### Dataset excerpts
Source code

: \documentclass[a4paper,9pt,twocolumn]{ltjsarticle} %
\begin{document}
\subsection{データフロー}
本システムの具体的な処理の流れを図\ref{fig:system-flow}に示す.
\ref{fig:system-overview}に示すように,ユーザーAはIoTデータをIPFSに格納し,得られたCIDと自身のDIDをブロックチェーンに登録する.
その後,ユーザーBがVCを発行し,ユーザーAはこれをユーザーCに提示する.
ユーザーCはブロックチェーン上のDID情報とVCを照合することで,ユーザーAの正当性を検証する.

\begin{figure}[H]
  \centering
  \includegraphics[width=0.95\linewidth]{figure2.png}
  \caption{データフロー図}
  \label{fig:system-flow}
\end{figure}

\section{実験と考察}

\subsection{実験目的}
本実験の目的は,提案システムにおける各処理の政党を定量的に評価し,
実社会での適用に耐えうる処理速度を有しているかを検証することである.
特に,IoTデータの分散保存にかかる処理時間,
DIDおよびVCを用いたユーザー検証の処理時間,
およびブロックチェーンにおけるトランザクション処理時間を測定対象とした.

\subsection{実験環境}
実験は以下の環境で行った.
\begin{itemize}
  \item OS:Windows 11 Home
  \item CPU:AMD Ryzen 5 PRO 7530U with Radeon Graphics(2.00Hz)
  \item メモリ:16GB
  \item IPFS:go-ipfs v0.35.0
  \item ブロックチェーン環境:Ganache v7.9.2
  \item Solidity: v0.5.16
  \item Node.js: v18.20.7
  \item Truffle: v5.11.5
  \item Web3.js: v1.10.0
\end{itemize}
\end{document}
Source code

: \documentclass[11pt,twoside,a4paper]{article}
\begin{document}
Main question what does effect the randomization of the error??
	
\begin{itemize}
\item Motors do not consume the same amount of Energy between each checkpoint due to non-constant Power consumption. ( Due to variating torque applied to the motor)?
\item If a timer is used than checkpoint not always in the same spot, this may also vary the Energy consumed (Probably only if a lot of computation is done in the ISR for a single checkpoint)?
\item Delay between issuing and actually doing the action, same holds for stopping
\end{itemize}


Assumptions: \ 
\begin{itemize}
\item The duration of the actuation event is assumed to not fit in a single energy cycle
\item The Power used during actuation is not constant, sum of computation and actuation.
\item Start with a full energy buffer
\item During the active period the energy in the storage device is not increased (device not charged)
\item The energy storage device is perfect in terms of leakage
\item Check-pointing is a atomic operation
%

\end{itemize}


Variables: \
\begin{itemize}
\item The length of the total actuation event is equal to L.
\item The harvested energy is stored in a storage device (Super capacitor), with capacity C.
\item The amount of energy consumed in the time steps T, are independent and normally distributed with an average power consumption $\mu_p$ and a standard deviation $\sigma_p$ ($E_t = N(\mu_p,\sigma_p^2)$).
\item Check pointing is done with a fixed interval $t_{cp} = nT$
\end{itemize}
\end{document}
######
*Your assignment:*
Please restate, word for word, the lines of the entries that run from the first line through the one holding "single energy cycle", and add nothing.

*Written answer:*
Source code

: \documentclass[a4paper,9pt,twocolumn]{ltjsarticle} %
\begin{document}
\subsection{データフロー}
本システムの具体的な処理の流れを図\ref{fig:system-flow}に示す.
\ref{fig:system-overview}に示すように,ユーザーAはIoTデータをIPFSに格納し,得られたCIDと自身のDIDをブロックチェーンに登録する.
その後,ユーザーBがVCを発行し,ユーザーAはこれをユーザーCに提示する.
ユーザーCはブロックチェーン上のDID情報とVCを照合することで,ユーザーAの正当性を検証する.

\begin{figure}[H]
  \centering
  \includegraphics[width=0.95\linewidth]{figure2.png}
  \caption{データフロー図}
  \label{fig:system-flow}
\end{figure}

\section{実験と考察}

\subsection{実験目的}
本実験の目的は,提案システムにおける各処理の政党を定量的に評価し,
実社会での適用に耐えうる処理速度を有しているかを検証することである.
特に,IoTデータの分散保存にかかる処理時間,
DIDおよびVCを用いたユーザー検証の処理時間,
およびブロックチェーンにおけるトランザクション処理時間を測定対象とした.

\subsection{実験環境}
実験は以下の環境で行った.
\begin{itemize}
  \item OS:Windows 11 Home
  \item CPU:AMD Ryzen 5 PRO 7530U with Radeon Graphics(2.00Hz)
  \item メモリ:16GB
  \item IPFS:go-ipfs v0.35.0
  \item ブロックチェーン環境:Ganache v7.9.2
  \item Solidity: v0.5.16
  \item Node.js: v18.20.7
  \item Truffle: v5.11.5
  \item Web3.js: v1.10.0
\end{itemize}
\end{document}
Source code

: \documentclass[11pt,twoside,a4paper]{article}
\begin{document}
Main question what does effect the randomization of the error??
	
\begin{itemize}
\item Motors do not consume the same amount of Energy between each checkpoint due to non-constant Power consumption. ( Due to variating torque applied to the motor)?
\item If a timer is used than checkpoint not always in the same spot, this may also vary the Energy consumed (Probably only if a lot of computation is done in the ISR for a single checkpoint)?
\item Delay between issuing and actually doing the action, same holds for stopping
\end{itemize}


Assumptions: \ 
\begin{itemize}
\item The duration of the actuation event is assumed to not fit in a single energy cycle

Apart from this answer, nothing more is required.